Moeller J, Hültner L, Schmitt E, Breuer M, Dörmer P
Institut für Experimentelle Hämatologie, Gesellschaft für Strahlen und Umweltforschung, Munich, FRG.
J Immunol. 1990 Jun 1;144(11):4231-4.
A novel growth factor for bone marrow derived murine mucosal type mast cells has been isolated from the conditioned medium of the Mlsa-reactive mouse Th cell line MLS-4.2. In proliferation assays this growth factor synergizes, like IL-4, with IL-3 on established mast cell lines and was therefore termed MEA: mast cell growth enhancing activity. MEA was characterized as a glycoprotein with a Mr range between 37,000 and 43,000. Apparent homogeneity was obtained by using a four-step purification scheme including cation exchange chromatography, Procion red affinity chromatography, IEF, and gel filtration. Inasmuch as MEA was N-terminally blocked during automated Edman-degradation, peptide fragments after digestion with trypsin were used for partial amino acid sequence determination. All evaluable MEA peptide fragments showed complete sequence homology to a recently purified and cloned novel T cell growth factor (P40/TCGF III), the mouse homologue of human IL-9.

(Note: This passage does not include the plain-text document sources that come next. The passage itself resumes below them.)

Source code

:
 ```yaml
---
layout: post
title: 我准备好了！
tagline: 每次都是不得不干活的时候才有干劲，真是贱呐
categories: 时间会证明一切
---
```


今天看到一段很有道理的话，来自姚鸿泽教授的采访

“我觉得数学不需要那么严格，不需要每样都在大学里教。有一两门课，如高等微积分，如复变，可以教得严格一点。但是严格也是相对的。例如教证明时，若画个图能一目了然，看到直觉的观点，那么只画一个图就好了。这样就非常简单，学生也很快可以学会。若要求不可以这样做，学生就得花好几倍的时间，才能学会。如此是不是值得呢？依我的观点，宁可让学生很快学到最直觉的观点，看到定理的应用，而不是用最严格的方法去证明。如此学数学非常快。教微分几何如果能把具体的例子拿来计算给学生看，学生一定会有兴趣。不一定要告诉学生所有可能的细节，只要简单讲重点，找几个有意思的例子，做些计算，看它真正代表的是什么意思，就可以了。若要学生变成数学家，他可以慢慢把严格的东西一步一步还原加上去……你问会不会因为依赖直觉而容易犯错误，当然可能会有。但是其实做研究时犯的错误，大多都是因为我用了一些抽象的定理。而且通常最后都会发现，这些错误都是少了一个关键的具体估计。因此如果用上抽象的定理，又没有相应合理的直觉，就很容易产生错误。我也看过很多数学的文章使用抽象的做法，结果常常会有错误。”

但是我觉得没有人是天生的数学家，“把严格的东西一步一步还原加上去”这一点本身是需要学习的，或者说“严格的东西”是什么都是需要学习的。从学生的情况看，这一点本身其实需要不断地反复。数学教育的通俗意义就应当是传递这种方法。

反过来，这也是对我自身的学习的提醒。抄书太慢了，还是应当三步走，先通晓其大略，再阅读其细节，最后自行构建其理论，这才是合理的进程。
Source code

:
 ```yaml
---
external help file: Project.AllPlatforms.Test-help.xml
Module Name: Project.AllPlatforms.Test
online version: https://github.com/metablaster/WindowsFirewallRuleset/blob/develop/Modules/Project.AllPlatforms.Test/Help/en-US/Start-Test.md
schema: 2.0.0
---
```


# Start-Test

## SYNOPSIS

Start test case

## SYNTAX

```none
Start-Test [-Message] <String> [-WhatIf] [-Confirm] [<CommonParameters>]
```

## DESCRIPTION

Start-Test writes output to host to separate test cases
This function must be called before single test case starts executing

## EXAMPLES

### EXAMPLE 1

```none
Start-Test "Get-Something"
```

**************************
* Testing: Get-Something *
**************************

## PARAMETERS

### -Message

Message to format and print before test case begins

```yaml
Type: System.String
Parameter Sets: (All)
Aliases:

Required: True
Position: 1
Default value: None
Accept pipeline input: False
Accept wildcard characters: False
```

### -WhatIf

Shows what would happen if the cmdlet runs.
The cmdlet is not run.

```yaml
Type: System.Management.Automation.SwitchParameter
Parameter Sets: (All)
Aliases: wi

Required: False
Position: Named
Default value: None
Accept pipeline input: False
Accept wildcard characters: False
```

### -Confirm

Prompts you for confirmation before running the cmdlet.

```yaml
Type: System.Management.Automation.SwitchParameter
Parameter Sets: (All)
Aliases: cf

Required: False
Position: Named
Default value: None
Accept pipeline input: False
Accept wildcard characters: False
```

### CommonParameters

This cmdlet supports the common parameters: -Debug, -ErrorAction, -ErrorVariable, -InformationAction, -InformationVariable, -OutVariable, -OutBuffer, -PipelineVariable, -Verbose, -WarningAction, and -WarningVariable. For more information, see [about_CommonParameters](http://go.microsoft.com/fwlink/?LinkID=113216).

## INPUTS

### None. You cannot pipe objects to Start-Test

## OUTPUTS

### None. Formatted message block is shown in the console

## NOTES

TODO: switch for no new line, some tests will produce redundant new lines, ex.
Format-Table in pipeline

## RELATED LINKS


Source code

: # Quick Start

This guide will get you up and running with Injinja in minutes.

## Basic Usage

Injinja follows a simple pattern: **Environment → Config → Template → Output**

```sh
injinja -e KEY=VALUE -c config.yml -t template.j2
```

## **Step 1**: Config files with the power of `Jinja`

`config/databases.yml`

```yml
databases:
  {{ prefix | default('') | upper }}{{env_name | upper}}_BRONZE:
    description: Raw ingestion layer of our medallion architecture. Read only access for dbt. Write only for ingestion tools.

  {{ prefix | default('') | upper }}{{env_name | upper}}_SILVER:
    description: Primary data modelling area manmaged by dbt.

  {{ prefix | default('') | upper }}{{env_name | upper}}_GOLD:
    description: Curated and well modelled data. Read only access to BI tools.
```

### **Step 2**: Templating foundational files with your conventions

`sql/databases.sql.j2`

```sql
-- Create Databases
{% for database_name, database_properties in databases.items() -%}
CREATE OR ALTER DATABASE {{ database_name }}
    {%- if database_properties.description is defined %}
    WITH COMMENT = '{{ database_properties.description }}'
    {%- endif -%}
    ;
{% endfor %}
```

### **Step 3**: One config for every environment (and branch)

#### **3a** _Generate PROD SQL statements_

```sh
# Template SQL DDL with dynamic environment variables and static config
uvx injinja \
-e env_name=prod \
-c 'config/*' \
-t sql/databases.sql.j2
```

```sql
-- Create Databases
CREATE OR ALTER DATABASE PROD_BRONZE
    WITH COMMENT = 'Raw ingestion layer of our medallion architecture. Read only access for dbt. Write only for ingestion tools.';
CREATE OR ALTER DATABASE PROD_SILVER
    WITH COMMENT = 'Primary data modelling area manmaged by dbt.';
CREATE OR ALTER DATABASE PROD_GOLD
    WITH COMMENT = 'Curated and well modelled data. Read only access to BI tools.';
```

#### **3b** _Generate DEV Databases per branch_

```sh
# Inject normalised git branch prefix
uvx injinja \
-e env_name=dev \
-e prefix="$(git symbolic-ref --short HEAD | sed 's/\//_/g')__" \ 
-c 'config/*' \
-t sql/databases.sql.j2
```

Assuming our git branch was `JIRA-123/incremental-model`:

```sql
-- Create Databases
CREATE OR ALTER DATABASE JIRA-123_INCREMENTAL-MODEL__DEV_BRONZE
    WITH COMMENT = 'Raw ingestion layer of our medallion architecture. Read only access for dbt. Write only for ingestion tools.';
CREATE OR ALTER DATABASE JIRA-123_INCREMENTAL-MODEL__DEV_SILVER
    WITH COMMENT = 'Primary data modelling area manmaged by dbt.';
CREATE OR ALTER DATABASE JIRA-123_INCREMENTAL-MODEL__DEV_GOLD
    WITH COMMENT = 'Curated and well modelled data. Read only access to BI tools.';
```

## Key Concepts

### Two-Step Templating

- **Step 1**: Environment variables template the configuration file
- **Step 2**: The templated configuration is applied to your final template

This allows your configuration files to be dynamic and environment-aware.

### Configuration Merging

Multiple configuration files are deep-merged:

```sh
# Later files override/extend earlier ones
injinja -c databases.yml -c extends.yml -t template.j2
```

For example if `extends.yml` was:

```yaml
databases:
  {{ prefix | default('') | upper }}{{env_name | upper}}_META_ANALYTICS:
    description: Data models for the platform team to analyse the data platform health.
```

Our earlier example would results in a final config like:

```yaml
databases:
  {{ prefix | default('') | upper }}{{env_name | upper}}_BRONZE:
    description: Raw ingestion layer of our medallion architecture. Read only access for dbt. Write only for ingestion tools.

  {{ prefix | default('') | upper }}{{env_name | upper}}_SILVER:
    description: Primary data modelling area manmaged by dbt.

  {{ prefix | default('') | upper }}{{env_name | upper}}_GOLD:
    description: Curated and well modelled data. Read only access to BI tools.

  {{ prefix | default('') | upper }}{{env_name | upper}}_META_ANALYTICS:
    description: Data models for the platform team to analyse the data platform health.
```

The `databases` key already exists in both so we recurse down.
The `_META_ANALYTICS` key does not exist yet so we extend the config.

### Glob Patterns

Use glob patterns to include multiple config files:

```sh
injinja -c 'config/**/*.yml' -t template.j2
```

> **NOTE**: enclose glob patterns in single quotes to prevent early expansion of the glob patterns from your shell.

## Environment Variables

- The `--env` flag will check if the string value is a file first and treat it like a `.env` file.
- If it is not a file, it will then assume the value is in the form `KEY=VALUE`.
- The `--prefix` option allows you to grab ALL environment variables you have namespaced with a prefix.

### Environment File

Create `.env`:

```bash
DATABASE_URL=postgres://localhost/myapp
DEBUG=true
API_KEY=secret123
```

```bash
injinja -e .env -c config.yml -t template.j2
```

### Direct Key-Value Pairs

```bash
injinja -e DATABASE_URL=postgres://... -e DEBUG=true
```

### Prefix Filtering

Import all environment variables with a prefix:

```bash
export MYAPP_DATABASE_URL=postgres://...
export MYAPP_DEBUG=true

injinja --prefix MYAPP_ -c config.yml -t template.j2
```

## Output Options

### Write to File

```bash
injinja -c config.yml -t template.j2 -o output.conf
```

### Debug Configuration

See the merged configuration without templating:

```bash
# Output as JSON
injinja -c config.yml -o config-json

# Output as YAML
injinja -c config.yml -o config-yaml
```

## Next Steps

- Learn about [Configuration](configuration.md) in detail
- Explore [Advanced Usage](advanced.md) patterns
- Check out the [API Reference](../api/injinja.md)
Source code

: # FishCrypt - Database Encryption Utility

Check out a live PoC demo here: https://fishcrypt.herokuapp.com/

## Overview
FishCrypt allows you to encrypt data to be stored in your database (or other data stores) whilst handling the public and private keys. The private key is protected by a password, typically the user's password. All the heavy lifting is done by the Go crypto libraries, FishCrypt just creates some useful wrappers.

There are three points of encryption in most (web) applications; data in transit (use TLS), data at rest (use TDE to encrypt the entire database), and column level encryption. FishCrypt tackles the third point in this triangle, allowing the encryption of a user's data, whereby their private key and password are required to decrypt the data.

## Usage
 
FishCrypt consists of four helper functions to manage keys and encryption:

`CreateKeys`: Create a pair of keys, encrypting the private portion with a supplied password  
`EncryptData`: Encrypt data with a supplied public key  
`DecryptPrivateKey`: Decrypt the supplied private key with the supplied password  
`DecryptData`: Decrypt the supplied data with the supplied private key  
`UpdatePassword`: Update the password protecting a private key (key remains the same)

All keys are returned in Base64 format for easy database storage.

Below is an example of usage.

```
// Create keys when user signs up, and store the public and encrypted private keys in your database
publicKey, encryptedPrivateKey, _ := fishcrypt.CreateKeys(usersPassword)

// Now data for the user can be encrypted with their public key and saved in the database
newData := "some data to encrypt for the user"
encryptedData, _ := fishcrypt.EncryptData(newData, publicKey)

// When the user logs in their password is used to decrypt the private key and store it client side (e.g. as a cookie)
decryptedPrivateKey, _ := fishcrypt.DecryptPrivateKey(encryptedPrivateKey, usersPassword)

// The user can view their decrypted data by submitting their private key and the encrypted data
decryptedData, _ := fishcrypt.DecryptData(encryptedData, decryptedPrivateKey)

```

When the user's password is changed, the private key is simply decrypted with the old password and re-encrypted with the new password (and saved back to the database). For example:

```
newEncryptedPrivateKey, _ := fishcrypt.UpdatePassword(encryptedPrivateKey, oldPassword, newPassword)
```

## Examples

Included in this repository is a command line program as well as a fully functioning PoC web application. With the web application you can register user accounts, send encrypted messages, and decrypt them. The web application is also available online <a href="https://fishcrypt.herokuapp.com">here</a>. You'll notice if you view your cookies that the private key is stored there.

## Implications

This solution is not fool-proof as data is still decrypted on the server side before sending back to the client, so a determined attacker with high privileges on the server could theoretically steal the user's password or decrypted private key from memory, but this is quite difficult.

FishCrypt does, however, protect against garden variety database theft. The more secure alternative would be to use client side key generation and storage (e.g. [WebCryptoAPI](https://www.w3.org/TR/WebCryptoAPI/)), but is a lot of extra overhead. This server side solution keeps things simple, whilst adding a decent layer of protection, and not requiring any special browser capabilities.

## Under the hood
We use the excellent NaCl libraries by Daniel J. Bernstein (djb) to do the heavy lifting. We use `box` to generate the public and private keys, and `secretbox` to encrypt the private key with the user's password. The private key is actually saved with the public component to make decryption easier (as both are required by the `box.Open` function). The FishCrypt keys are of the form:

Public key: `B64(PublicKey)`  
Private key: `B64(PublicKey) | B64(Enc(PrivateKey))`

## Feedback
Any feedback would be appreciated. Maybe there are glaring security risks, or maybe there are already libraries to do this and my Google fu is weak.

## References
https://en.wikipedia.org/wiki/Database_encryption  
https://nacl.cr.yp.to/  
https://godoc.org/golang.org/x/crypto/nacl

一种用于骨髓来源的小鼠黏膜型肥大细胞的新型生长因子已从Mlsa反应性小鼠T细胞系MLS-4.2的条件培养基中分离出来。在增殖试验中,这种生长因子与IL-4一样,在已建立的肥大细胞系上与IL-3协同作用,因此被称为MEA:肥大细胞生长增强活性。MEA被鉴定为一种糖蛋白,其分子量范围在37000至43000之间。通过包括阳离子交换色谱、Procion红亲和色谱、IEF和凝胶过滤在内的四步纯化方案获得了明显的均一性。由于MEA在自动Edman降解过程中N端被封闭,用胰蛋白酶消化后的肽片段用于部分氨基酸序列测定。所有可评估的MEA肽片段与最近纯化和克隆的新型T细胞生长因子(P40/TCGF III),即人IL-9的小鼠同源物,显示出完全的序列同源性。